Hans-Ulrich Muller et Kaspar Eigenmann de la BCI et Bernard Matter, chef de projet pour l'assainissement de Bonfol. Keystone

L’assainissement total de la décharge de Bonfol nécessitera entre 9 et 15 ans de travaux. C’est l’estimation présentée mardi par les industries chimiques bâloises. Les autorités jurassiennes, elles, parlent d’un délai de 5 à 6 ans.

Les industries chimiques bâloises, dont Roche, Ciba SC et Novartis, sont bien décidées à régler le problème de la décharge industrielle de Bonfol, dans le canton du Jura. Objectif: l’assainissement total du site, c’est-à-dire le déterrement et la destruction des quelques 114 000 tonnes de déchets qui y sont stockées.

Les industriels, réunis dans le groupe Industrie chimique bâloise (BCI), reconnaissent sans restriction leur responsabilité à propos de la décharge de Bonfol, qu’ils ont utilisée de 1961 à 1979. Ils ont présenté mardi à Bâle leur point de vue et leurs projets.

Une manière de répondre aux pressions grandissantes, ces derniers mois, du canton, des communes concernées, voire du voisin français. Tous réclament un règlement rapide de la question. Samedi dernier, c’était au tour de Greenpeace d’entrer en scène. Depuis, ses militants occupent le site de la décharge en exigeant un assainissement.

Pierre Kohler, ministre jurassien de l’Environnement et de l’Equipement, est très satisfait des intentions de la chimie bâloise. Mais il reste un problème: les délais. «Nos experts pensent que nous pouvons assainir en 6 ans, alors que la chimie bâloise parle d’un délai de 8 à 13 ans», souligne Pierre Kohler.

Un délai nettement plus long qui s’explique, pour la BCI, par la complexité et l’étendue du projet d’assainissement, qui serait une première mondiale. Les industriels estiment ainsi irréalisable un assainissement total et immédiat. Ils proposent de réaliser d’abord une étude de faisabilité complète.

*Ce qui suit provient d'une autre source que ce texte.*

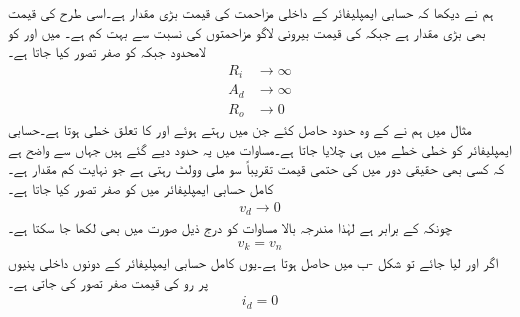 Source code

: ہم نے دیکھا کہ حسابی ایمپلیفائر کے داخلی مزاحمت  کی قیمت بڑی مقدار ہے۔اسی طرح  کی قیمت بھی بڑی مقدار ہے جبکہ  کی قیمت بیرونی لاگو مزاحمتوں کی نسبت سے بہت کم ہے۔ میں  اور  کو لامحدود جبکہ  کو صفر  تصور کیا جاتا ہے۔
\begin{align}
R_i& \to \infty \label{مساوات_حسابی_کامل_شرط_الف}\\
A_d& \to \infty  \label{مساوات_حسابی_کامل_شرط_ب}\\
R_o& \to 0  \label{مساوات_حسابی_کامل_شرط_پ}
\end{align}
مثال  میں ہم نے  کے وہ حدود حاصل کئے جن میں رہتے ہوئے  اور  کا تعلق خطی ہوتا ہے۔حسابی ایمپلیفائر کو خطی خطے میں ہی چلایا جاتا ہے۔مساوات  میں یہ حدود دیے گئے ہیں جہاں سے واضح ہے کہ کسی بھی حقیقی دور میں   کی حتمی قیمت تقریباً سو ملی وولٹ رہتی ہے جو نہایت کم مقدار ہے۔کامل حسابی ایمپلیفائر میں  کو صفر تصور کیا جاتا ہے۔
\begin{align}\label{مساوات_حسابی_کامل_شرط_ت}
v_d \to 0  
\end{align}
چونکہ  کے برابر ہے لہٰذا مندرجہ بالا مساوات کو درج ذیل صورت میں بھی لکھا جا سکتا ہے۔
\begin{align}\label{مساوات_حسابی_کامل_شرط_ٹ}
v_k=v_n
\end{align}
اگر  اور {} لیا جائے تو شکل -ب میں  حاصل ہوتا ہے۔یوں کامل حسابی ایمپلیفائر کے دونوں داخلی پنیوں پر رو کی قیمت صفر تصور کی جاتی ہے۔
\begin{align}\label{مساوات_حسابی_کامل_شرط_ث}
i_d=0
\end{align}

Le gouvernement jurassien espère pouvoir se mettre d’accord avec les industries chimiques, ces prochaines semaines, sur un calendrier. Pierre Kohler insiste pour que la solution soit la «plus rapide possible».

Greenpeace, de son côté, continuait mardi d’occuper la décharge, malgré les promesses de la chimie bâloise. L’organisation écologiste considère l’étude de faisabilité proposée comme une manoeuvre dilatoire. Elle est décidée à poursuivre son action tant qu’un accord pour l’assainissement immédiat du site n’aura pas été signé.